Park Jungsoo, atau yang lebih akrab dipanggil dengan nama kecilnya, Leeteuk, terkekeh mendengar ocehan ibunya di telepon. Bahkan sudah sebesar ini sang ibu tercinta masih saja memperlakukannya seperti anak kecil. Masih mengingatkannya untuk makan dengan teratur, makan tepat waktu, makan makanan yang baik dan benar, cukup istirahat, dan lain-lain. Seperti dirinya akan pergi berkemah musim panas saja.

"Anda orang asing ya? Aneh sekali melihat sepertinya Anda pribumi tetapi ternyata berbahasa asing," tanya sopir taxi yang tengah memperhatikan gerak-geriknya dari kaca spion depan dengan sopan dalam bahasa Inggris yang fasih.

Leeteuk tersenyum memperlihatkan sebuah dimple di pipi kiri, "ah tidak, Pak, saya orang Korea.

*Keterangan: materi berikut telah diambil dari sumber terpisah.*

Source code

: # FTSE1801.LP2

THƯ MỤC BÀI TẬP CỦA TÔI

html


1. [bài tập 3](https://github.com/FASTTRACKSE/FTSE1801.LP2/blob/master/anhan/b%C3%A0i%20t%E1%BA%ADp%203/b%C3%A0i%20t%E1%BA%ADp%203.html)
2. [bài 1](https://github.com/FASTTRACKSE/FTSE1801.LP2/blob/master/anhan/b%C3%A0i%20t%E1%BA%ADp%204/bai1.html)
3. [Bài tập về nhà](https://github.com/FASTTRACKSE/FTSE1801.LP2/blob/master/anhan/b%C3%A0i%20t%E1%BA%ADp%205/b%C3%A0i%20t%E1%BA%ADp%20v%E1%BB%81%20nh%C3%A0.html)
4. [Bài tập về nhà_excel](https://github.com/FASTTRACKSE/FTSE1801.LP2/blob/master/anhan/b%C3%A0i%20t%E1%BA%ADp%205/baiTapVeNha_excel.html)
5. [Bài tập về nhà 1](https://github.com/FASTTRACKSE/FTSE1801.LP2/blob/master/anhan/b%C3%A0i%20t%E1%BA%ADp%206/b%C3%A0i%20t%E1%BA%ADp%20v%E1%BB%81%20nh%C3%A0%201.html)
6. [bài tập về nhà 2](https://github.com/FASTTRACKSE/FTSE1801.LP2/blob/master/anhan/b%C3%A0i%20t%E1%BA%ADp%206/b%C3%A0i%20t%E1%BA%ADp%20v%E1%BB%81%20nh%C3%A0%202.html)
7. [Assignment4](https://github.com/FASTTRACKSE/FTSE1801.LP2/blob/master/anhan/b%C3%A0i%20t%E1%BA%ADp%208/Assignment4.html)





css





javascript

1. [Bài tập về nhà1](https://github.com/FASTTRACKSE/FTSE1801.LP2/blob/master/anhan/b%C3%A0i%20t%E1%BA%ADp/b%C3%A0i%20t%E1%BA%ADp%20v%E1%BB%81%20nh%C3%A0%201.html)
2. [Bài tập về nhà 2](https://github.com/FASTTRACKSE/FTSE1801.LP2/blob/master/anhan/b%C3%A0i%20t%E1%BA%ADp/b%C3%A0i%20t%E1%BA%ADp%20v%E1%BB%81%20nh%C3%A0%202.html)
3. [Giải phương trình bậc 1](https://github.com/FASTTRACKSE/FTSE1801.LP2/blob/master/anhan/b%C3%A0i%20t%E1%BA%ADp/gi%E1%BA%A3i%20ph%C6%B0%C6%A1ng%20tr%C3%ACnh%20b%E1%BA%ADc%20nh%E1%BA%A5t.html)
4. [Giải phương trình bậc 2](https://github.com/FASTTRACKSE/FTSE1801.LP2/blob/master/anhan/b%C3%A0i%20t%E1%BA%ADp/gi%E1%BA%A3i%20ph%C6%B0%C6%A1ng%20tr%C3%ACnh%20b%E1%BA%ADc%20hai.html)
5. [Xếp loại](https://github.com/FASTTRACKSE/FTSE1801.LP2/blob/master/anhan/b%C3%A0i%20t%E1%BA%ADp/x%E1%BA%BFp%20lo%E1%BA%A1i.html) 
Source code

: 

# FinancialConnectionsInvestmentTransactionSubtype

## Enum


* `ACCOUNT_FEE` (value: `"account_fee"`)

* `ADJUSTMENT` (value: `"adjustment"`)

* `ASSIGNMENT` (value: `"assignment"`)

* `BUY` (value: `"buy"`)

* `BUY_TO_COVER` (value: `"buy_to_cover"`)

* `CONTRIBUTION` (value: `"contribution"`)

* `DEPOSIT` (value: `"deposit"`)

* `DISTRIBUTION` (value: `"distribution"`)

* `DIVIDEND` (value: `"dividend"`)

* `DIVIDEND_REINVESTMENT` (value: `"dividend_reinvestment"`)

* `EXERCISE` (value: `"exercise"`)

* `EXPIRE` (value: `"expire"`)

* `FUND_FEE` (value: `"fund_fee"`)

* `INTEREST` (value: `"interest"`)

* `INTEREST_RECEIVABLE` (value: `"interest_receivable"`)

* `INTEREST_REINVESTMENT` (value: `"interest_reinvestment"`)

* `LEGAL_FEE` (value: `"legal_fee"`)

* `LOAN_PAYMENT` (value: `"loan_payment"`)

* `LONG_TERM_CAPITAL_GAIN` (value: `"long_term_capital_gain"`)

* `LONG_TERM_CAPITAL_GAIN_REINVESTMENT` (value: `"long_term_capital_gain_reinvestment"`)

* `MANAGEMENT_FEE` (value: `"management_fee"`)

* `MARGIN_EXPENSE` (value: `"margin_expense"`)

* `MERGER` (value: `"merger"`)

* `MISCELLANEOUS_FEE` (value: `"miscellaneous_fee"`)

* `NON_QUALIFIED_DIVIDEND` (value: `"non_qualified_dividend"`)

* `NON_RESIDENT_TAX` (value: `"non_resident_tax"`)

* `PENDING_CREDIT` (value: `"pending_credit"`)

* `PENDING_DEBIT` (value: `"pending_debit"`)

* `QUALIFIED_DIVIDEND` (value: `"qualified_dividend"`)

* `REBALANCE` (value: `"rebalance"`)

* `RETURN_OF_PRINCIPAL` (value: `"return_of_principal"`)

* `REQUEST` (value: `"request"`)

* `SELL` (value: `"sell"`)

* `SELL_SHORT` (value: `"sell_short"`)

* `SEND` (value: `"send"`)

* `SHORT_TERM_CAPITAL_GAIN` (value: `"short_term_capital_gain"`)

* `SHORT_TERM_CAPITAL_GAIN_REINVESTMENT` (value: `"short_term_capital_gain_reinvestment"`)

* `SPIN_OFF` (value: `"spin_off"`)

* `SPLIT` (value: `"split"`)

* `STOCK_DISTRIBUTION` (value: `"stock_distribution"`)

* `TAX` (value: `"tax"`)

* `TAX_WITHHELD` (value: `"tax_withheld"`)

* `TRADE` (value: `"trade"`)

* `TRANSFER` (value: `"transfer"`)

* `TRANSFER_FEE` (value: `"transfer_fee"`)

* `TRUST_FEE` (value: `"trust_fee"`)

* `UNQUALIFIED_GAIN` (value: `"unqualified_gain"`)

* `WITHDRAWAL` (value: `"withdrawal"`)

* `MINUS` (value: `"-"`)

Hanya saja sudah lama menetap di luar negeri dan baru kembali," jawabnya kini berganti berbahasa Korea.

"Oh begitu rupanya, hahaha," sopir taxi yang tampaknya sudah agak berumur itupun tertawa dengan ramah seraya mengangguk-angguk mengerti, "sepertinya Anda sedang mencari tempat tinggal? Maaf jika saya membuat tidak nyaman, saya tidak bermaksud menguping pembicaraan Anda."

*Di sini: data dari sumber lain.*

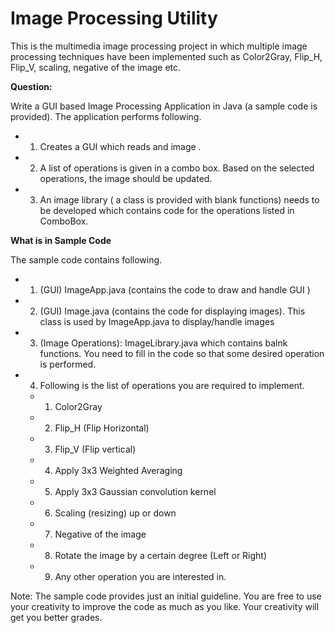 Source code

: # Image Processing Utility
This is the multimedia image processing project in which multiple image processing techniques have been implemented such as Color2Gray, Flip_H, Flip_V, scaling, negative of the image etc. 

**Question:**

Write a GUI based Image Processing Application in Java (a sample code is provided).
The application performs following.
- 1. Creates a GUI which reads and image .
- 2. A list of operations is given in a combo box. Based on the selected operations,
the image should be updated.
- 3. An image library ( a class is provided with blank functions) needs to be
developed which contains code for the operations listed in ComboBox.

**What is in Sample Code**

The sample code contains following.
- 1. (GUI) ImageApp.java (contains the code to draw and handle GUI )
- 2. (GUI) Image.java (contains the code for displaying images). This class is used by
ImageApp.java to display/handle images
- 3. (Image Operations): ImageLibrary.java which contains balnk functions. You need
to fill in the code so that some desired operation is performed.
- 4. Following is the list of operations you are required to implement.
  - 1. Color2Gray
  - 2. Flip_H (Flip Horizontal)
  - 3. Flip_V (Flip vertical)
  - 4. Apply 3x3 Weighted Averaging
  - 5. Apply 3x3 Gaussian convolution kernel
  - 6. Scaling (resizing) up or down
  - 7. Negative of the image
  - 8. Rotate the image by a certain degree (Left or Right)
  - 9. Any other operation you are interested in.

Note: The sample code provides just an initial guideline. You are free to use your
creativity to improve the code as much as you like. Your creativity will get you better
grades.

Sekali lagi Leeteuk tersenyum ramah, "tidak apa-apa," maklumnya, "saya memang baru datang dan kebetulan belum sempat reservasi hotel ataupun mencari tempat tinggal,"

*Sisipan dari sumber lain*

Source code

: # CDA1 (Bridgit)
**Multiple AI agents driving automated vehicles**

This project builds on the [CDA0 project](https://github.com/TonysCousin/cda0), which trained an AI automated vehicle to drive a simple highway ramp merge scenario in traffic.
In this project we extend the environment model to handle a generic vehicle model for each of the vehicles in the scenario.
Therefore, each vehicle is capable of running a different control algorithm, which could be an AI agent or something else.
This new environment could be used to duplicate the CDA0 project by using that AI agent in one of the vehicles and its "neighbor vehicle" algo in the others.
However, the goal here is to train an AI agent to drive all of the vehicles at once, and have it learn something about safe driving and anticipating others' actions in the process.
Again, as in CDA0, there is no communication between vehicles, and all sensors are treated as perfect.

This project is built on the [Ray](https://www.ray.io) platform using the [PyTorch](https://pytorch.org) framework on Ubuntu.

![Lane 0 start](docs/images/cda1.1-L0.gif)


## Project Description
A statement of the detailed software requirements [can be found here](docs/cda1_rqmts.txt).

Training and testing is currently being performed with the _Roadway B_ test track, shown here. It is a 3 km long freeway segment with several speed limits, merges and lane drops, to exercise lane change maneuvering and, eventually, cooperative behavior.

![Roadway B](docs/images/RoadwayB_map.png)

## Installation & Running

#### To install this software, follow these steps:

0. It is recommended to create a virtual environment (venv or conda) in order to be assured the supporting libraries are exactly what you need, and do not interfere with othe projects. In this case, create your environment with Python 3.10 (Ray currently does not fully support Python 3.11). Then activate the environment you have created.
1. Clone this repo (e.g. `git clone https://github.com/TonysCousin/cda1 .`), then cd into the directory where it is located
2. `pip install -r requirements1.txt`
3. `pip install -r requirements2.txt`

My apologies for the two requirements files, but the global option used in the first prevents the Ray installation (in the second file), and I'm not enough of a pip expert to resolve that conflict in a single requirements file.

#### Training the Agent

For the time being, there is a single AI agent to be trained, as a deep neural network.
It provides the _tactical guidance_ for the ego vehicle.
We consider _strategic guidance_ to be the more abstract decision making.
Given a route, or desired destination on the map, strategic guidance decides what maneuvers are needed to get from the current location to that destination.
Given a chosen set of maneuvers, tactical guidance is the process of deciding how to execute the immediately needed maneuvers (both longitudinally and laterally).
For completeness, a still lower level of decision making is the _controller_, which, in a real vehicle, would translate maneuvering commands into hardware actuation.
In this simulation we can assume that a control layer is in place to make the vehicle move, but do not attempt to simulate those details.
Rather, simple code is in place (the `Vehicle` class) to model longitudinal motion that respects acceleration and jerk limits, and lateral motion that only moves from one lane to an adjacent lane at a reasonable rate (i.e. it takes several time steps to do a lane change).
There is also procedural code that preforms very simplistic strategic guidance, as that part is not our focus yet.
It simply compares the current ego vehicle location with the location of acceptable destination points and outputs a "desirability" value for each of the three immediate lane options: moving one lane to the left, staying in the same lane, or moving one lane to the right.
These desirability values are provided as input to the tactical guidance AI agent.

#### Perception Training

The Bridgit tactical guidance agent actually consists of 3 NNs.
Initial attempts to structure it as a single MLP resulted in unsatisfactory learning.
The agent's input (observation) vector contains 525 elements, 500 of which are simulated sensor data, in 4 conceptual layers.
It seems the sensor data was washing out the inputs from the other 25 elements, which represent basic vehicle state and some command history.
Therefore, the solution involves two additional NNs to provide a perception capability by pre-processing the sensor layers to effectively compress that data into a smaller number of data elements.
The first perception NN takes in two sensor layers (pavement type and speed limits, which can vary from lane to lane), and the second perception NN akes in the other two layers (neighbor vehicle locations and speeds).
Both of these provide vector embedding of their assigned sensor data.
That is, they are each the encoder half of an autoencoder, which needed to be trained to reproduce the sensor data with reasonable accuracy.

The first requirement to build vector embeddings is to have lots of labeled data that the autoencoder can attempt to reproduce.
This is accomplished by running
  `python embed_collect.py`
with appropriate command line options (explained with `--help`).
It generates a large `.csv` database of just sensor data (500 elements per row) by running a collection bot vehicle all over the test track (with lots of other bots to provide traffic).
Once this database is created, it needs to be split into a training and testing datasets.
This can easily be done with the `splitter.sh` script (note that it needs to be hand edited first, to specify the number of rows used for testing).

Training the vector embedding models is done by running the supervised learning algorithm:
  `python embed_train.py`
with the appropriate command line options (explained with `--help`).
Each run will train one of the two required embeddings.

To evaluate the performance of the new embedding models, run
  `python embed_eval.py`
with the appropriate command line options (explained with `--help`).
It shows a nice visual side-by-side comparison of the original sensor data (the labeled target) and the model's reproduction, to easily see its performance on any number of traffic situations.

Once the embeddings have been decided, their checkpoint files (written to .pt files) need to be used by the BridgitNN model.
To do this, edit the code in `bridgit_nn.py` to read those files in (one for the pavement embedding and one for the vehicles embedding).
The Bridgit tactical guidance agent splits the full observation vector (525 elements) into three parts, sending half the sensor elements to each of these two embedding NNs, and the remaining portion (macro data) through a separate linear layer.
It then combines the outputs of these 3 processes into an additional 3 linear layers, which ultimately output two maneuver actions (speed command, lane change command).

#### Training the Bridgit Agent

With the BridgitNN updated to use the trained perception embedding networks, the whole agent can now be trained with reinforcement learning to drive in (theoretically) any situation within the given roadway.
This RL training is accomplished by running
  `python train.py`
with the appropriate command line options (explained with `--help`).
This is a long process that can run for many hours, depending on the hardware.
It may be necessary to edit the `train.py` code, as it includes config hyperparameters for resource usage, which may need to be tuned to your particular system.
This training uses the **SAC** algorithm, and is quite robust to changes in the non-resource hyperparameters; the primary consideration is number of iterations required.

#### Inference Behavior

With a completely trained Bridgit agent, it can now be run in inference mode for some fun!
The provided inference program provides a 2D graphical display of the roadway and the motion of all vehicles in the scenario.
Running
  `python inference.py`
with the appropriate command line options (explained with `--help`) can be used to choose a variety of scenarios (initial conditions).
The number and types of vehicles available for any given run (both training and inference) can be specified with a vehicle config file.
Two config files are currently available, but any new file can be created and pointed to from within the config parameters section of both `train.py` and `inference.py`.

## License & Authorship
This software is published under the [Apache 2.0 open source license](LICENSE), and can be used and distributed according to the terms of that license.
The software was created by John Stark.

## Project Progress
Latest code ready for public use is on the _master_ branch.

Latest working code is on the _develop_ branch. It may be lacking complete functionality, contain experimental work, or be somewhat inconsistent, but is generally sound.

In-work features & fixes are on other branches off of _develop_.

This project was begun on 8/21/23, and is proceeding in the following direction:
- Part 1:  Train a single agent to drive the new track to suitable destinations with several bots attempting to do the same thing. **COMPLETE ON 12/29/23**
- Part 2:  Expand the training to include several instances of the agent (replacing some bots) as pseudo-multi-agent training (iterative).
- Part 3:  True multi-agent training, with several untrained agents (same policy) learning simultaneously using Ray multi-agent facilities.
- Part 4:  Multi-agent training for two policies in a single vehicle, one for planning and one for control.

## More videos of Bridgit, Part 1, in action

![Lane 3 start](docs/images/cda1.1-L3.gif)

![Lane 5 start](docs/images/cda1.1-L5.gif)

"Kalau begitu bagaimana jika saya membantu? Kebetulan di flat tempat saya tinggal masih ada kamar kosong, jika Anda berminat," tawar sopir taxi tadi. "Eh maaf, apa Anda bekerja?" tanyanya lagi.

"Iya, saya bekerja di sebuah perusahaan kosmetik. Jika tidak keberatan, apa Anda bersedia mengantarkan saya ke alamat tersebut?"

"Aigoo, tentu saja."

"Terima kasih banyak."

Setelah itu perjalanan dari Bandara Incheon menuju tempat tinggal mereka diselingi dengan obrolan-obrolan ringan. Leeteuk bersyukur karena dipertemukan dengan seorang yang ramah dan baik hati seperti Paman Han, sopir taxi tadi. Paman Han bercerita bahwa sebelumnya beliau adalah dosen pengajar di salah satu universitas ternama di Korea, namun karena satu dan lain hal beliau memutuskan untuk pensiun dini dari pekerjaannya. Pantas saja Paman Han dapat mengerti dengan baik apa yang dia bicarakan dengan ibunya di telepon dan juga mampu berbahasa Inggris dengan fasih.

Sekitar 45menit kemudian mereka tiba di sebuah bangunan, tidak begitu besar memang tetapi terlihat sangat nyaman, terdiri dari beberapa kamar yang mereka sebut flat atau One-Room. Sesuai dengan namanya, rumah tinggal tersebut memang hanya terdiri dari satu kamar, namun cukup luas dan fasilitasnya pun sudah termasuk lengkap dengan ranjang, kasur, lemari, juga mesin cuci. Minimalis tetapi juga sangat nyaman. Tanpa banyak pertimbangan, Leeteuk pun memutuskan untuk menetap disana.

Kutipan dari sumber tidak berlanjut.